* [WORK TASK]
These records must be written out again exactly.

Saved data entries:
^^^^^^^^^^^^^^^^
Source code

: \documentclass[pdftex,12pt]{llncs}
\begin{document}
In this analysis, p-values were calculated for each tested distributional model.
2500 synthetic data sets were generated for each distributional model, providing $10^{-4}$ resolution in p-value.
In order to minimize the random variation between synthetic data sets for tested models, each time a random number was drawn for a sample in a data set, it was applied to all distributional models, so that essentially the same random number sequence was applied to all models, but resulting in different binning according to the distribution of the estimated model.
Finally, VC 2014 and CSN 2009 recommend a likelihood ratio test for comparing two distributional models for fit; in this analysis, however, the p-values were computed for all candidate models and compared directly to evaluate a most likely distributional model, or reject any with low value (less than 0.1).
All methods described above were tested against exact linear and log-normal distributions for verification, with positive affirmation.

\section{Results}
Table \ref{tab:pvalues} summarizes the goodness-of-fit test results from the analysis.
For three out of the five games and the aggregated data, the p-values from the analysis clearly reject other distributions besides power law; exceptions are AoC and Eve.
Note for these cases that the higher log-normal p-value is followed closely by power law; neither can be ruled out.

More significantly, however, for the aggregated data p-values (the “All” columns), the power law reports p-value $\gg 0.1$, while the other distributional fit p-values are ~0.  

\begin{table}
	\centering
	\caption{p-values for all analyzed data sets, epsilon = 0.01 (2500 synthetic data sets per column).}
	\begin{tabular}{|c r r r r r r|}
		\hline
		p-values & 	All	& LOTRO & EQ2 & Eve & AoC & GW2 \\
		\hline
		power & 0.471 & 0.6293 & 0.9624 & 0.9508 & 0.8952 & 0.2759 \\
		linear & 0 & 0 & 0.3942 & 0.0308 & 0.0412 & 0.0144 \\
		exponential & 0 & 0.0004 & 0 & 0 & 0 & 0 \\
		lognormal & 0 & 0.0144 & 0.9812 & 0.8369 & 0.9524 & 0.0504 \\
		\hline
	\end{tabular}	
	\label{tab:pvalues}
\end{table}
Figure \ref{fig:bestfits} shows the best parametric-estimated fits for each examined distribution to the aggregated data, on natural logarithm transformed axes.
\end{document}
^^^^^^^^^^^^^^^^
* [OUTPUT]
Source code

: \documentclass[pdftex,12pt]{llncs}
\begin{document}
In this analysis, p-values were calculated for each tested distributional model.
2500 synthetic data sets were generated for each distributional model, providing $10^{-4}$ resolution in p-value.
In order to minimize the random variation between synthetic data sets for tested models, each time a random number was drawn for a sample in a data set, it was applied to all distributional models, so that essentially the same random number sequence was applied to all models, but resulting in different binning according to the distribution of the estimated model.
Finally, VC 2014 and CSN 2009 recommend a likelihood ratio test for comparing two distributional models for fit; in this analysis, however, the p-values were computed for all candidate models and compared directly to evaluate a most likely distributional model, or reject any with low value (less than 0.1).
All methods described above were tested against exact linear and log-normal distributions for verification, with positive affirmation.

\section{Results}
Table \ref{tab:pvalues} summarizes the goodness-of-fit test results from the analysis.
For three out of the five games and the aggregated data, the p-values from the analysis clearly reject other distributions besides power law; exceptions are AoC and Eve.
Note for these cases that the higher log-normal p-value is followed closely by power law; neither can be ruled out.

More significantly, however, for the aggregated data p-values (the “All” columns), the power law reports p-value $\gg 0.1$, while the other distributional fit p-values are ~0.  

\begin{table}
	\centering
	\caption{p-values for all analyzed data sets, epsilon = 0.01 (2500 synthetic data sets per column).}
	\begin{tabular}{|c r r r r r r|}
		\hline
		p-values & 	All	& LOTRO & EQ2 & Eve & AoC & GW2 \\
		\hline
		power & 0.471 & 0.6293 & 0.9624 & 0.9508 & 0.8952 & 0.2759 \\
		linear & 0 & 0 & 0.3942 & 0.0308 & 0.0412 & 0.0144 \\
		exponential & 0 & 0.0004 & 0 & 0 & 0 & 0 \\
		lognormal & 0 & 0.0144 & 0.9812 & 0.8369 & 0.9524 & 0.0504 \\
		\hline
	\end{tabular}	
	\label{tab:pvalues}
\end{table}
Figure \ref{fig:bestfits} shows the best parametric-estimated fits for each examined distribution to the aggregated data, on natural logarithm transformed axes.
\end{document}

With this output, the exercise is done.